UK Public Affairs Council
- Founded: 2010 United Kingdom
- Founder: Association of Professional Political Consultants Public Relations Consultants Association Chartered Institute of Public Relations
- Defunct: 21 June 2016
- Fate: Dissolved
- Headquarters: United Kingdom
- Parent: Public Relations and Communications Association

= UK Public Affairs Council =

The UK Public Affairs Council (UKPAC) was a United Kingdom organisation enabling self-regulation of individuals engaged in UK lobbying activities.

The UKPAC was established in 2010 by the Association of Professional Political Consultants, the Public Relations Consultants Association and the Chartered Institute of Public Relations (CIPR), and held its first meeting in July 2010, chaired by Elizabeth France. However, the PRCA resigned from the UKPAC less than 18 months later, in December 2011.

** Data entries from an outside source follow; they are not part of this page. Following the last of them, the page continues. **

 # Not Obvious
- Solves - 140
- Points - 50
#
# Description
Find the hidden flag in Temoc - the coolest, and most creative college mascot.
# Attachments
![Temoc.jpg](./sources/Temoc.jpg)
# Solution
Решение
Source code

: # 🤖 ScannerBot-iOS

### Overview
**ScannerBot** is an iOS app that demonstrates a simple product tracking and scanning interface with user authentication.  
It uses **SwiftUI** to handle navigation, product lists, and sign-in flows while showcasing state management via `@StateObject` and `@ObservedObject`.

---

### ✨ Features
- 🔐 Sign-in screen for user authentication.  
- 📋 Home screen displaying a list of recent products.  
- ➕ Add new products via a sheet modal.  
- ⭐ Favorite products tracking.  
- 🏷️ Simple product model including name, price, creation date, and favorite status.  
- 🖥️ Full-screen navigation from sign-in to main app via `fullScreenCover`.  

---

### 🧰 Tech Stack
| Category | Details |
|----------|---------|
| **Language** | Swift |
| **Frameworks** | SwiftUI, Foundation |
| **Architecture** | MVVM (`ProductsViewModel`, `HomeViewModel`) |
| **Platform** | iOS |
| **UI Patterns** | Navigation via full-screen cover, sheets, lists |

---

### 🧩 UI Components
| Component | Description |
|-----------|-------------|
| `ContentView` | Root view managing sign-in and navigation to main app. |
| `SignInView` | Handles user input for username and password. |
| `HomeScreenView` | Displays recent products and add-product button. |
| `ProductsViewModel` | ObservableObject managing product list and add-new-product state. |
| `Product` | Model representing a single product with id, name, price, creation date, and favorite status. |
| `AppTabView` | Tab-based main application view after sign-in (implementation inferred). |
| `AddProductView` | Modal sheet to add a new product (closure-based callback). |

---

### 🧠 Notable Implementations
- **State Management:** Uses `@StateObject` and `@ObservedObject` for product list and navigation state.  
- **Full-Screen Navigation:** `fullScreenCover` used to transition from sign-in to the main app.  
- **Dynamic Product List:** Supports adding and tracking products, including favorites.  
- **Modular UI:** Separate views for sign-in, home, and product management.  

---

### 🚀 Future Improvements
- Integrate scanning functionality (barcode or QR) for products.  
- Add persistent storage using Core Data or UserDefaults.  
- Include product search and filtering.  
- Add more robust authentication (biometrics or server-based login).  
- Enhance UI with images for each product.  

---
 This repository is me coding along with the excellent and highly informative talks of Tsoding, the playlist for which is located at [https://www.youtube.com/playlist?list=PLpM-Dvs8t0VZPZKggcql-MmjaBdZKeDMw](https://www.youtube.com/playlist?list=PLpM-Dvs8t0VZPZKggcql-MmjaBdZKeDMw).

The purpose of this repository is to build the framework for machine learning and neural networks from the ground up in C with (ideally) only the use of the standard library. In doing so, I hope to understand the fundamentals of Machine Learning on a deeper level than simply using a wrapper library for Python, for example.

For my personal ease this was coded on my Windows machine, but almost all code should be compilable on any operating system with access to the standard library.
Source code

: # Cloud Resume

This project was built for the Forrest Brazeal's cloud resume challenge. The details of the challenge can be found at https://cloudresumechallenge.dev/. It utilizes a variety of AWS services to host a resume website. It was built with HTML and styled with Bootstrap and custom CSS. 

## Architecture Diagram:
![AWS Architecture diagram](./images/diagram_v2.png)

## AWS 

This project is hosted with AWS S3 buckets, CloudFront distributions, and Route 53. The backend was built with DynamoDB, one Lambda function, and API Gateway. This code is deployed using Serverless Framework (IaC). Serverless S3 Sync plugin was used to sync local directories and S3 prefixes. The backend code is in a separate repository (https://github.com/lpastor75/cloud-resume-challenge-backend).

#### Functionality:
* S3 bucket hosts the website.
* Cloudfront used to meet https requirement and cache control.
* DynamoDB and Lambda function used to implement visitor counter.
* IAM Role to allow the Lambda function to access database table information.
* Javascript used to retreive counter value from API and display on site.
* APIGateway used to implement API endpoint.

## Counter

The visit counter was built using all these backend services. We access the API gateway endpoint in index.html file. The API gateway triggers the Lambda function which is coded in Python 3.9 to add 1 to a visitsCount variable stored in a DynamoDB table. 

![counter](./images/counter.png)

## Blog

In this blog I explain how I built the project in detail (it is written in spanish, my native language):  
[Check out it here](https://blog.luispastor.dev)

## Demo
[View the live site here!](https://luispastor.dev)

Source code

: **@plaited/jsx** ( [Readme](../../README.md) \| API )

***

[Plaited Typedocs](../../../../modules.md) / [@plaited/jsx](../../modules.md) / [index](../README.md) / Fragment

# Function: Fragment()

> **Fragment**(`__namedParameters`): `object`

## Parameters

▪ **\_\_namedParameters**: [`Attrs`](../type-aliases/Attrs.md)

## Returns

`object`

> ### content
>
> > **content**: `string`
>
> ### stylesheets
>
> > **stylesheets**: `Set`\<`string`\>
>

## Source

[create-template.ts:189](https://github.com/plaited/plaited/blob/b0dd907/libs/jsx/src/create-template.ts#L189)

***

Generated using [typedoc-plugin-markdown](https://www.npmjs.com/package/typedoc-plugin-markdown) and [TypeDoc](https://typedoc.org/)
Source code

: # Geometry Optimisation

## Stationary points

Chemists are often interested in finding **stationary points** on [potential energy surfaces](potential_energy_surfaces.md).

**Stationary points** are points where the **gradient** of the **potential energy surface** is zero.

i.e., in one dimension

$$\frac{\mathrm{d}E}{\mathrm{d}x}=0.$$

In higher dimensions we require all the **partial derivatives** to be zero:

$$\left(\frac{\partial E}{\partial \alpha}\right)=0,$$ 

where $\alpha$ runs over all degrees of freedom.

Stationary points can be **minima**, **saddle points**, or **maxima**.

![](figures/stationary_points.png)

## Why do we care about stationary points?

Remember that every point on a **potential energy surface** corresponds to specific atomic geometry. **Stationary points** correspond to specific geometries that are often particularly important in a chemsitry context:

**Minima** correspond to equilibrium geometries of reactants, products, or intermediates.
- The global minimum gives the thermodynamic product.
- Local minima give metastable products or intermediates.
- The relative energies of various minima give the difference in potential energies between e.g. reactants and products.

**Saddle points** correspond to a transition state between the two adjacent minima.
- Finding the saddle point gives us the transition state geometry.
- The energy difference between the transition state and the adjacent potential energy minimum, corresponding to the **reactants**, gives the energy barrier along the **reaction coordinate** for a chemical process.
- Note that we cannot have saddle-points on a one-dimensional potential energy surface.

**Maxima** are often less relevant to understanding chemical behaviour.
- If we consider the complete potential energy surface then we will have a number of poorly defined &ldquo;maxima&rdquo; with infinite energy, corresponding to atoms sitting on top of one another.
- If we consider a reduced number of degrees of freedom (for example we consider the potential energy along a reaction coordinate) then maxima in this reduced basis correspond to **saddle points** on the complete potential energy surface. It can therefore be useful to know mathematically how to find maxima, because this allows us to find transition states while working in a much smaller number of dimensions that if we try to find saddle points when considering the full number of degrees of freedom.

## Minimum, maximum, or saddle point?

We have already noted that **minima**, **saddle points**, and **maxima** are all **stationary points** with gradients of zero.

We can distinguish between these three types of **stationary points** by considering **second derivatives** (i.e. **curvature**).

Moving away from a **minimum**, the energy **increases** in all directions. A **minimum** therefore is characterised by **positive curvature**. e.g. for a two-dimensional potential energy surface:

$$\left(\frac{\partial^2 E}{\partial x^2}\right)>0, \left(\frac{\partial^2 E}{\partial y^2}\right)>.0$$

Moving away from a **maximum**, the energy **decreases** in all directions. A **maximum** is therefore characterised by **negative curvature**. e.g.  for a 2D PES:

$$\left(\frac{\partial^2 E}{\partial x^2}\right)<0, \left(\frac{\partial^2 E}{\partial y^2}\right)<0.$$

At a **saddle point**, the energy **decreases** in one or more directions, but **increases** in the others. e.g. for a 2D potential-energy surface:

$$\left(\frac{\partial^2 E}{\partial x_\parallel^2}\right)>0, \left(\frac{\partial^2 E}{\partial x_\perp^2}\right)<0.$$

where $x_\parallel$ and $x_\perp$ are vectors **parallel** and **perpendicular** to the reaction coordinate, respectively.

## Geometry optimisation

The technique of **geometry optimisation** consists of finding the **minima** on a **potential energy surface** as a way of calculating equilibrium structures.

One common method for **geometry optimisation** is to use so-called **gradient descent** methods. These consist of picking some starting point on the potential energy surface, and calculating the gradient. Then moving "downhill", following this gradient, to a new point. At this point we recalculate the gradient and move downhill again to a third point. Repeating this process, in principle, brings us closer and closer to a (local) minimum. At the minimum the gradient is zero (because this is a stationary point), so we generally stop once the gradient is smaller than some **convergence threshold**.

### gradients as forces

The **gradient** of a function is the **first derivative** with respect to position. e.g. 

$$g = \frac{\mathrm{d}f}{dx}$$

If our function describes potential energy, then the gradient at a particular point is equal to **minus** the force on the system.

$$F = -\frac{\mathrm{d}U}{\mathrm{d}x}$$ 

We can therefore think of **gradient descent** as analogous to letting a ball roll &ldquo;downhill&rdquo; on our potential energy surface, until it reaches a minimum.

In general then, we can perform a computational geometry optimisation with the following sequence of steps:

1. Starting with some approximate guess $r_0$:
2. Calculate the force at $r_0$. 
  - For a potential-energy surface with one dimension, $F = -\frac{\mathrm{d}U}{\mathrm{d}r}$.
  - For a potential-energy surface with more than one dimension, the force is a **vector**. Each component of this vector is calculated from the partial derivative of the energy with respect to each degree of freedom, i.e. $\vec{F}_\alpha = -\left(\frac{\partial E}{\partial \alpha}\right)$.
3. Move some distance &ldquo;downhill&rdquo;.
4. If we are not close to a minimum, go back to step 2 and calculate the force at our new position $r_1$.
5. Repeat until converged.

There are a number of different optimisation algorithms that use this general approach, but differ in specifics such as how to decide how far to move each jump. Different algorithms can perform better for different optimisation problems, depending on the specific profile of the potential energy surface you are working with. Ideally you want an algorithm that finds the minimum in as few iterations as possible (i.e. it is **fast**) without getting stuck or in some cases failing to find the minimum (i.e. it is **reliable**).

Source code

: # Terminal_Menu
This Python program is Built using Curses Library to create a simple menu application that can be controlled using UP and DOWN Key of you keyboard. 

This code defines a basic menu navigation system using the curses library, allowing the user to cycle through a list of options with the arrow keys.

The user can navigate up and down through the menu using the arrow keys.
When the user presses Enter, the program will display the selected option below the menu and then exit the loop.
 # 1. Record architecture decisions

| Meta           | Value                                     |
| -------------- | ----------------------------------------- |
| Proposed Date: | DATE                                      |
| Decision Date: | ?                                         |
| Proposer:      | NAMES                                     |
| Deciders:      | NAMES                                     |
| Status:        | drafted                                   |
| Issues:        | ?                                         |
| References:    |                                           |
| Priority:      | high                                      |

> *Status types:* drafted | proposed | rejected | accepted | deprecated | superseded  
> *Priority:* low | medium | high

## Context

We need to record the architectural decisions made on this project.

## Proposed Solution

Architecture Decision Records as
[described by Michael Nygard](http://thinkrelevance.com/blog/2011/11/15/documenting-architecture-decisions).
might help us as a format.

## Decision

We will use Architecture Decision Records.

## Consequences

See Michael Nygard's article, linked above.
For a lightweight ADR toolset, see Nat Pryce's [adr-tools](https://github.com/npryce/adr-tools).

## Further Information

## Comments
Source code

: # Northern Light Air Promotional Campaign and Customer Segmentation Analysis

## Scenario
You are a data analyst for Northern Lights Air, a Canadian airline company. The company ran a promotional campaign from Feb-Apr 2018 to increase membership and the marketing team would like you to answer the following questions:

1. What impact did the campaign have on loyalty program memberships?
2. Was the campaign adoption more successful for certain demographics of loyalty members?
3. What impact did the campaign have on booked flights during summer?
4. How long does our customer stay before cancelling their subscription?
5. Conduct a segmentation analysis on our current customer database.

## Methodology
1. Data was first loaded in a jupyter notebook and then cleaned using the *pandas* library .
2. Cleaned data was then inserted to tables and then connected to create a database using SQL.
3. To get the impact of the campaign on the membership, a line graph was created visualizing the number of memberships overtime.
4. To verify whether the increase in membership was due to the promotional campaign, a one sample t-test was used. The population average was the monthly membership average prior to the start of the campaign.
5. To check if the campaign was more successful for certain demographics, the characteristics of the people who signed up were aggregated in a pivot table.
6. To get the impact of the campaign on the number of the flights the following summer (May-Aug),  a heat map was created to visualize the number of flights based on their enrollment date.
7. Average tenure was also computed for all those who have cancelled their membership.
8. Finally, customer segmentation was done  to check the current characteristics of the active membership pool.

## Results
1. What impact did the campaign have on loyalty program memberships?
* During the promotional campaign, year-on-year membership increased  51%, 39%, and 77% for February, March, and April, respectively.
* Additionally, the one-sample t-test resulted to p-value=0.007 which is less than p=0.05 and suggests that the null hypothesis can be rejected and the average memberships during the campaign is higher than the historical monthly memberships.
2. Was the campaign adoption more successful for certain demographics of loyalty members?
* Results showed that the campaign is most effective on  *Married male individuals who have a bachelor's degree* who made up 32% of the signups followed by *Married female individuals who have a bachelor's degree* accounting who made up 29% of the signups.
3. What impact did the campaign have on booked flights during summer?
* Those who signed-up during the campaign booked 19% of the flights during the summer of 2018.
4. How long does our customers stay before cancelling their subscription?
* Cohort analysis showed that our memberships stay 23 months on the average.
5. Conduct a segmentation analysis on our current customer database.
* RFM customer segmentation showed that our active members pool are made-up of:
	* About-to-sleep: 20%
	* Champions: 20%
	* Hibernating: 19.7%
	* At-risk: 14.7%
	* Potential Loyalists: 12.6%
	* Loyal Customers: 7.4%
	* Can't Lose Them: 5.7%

The UKPAC maintained a register of individual lobbyists, first published on 1 March 2011, though the initial completeness and accuracy of the web-based register was much criticised, and was a factor in the PRCA's resignation. The Alliance for Lobbying Transparency also criticised the register, saying an estimated 85-90% of lobbyists were shunning it, and highlighting criticisms by Austin Mitchell MP and others.

After the creation of a statutory registrar of consultant lobbyists (a provision of the Lobbying Act) in early 2015, the UKPAC closed in June 2015 and handed responsibility for its register of lobbyists to the CIPR. A 'UK Lobbying Register' was subsequently launched by the CIPR. UKPAC was officially dissolved on 21 June 2016.